(Records from a data collection)
%%
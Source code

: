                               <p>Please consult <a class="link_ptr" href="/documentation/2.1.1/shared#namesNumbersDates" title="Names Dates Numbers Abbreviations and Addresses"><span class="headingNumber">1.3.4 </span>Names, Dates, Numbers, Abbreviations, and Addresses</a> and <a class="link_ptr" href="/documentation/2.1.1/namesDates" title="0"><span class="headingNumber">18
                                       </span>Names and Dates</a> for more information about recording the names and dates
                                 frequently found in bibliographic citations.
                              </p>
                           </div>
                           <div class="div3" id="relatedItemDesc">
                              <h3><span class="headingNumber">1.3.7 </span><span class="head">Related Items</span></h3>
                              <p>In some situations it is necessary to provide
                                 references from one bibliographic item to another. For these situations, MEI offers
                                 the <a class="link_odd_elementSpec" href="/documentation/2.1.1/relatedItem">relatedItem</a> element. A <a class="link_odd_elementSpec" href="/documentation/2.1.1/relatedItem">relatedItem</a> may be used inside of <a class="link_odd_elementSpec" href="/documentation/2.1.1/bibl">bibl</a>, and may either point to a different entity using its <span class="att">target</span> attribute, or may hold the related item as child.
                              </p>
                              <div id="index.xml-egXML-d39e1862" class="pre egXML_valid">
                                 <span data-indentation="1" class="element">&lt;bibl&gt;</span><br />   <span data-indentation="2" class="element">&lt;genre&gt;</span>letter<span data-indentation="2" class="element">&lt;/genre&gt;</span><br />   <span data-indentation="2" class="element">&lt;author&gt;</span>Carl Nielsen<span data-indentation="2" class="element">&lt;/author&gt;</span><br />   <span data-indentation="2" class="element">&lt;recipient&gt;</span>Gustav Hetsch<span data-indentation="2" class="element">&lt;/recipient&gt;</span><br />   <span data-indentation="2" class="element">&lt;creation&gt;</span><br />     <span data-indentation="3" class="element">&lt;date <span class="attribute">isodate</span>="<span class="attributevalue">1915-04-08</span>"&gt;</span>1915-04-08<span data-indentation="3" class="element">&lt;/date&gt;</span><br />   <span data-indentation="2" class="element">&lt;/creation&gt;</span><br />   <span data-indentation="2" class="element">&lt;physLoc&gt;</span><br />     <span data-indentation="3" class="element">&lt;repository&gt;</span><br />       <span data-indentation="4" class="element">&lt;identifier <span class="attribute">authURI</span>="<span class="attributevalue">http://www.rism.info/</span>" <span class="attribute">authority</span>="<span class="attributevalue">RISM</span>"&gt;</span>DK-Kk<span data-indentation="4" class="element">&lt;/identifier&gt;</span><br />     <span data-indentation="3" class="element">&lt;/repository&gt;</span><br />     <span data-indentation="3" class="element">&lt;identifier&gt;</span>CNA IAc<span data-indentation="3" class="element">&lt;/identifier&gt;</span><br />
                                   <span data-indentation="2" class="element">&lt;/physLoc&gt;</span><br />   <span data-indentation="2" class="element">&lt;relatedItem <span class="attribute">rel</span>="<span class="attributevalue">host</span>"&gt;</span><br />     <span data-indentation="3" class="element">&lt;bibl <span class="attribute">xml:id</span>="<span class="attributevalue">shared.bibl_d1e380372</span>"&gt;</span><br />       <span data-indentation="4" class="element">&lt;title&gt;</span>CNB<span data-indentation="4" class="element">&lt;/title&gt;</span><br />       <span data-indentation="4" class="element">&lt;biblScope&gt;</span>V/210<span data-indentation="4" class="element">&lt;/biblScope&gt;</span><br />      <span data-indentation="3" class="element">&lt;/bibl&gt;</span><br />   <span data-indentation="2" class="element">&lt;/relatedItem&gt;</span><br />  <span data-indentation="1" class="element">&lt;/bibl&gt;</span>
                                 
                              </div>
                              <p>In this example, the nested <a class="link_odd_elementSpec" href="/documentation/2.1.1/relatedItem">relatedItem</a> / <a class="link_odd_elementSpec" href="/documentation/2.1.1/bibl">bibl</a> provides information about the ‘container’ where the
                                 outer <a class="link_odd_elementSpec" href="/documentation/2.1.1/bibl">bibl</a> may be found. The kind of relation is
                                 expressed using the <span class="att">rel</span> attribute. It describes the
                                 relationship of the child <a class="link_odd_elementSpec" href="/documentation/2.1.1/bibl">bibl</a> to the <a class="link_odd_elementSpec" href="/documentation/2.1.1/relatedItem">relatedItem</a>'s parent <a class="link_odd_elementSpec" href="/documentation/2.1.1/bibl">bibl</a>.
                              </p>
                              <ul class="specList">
%%
WORK TO COMPLETE →
Isolate the lines above that contain the word "found" and copy them.

EXERCISE RESPONSE →
                                 frequently found in bibliographic citations.
                                 outer <a class="link_odd_elementSpec" href="/documentation/2.1.1/bibl">bibl</a> may be found. The kind of relation is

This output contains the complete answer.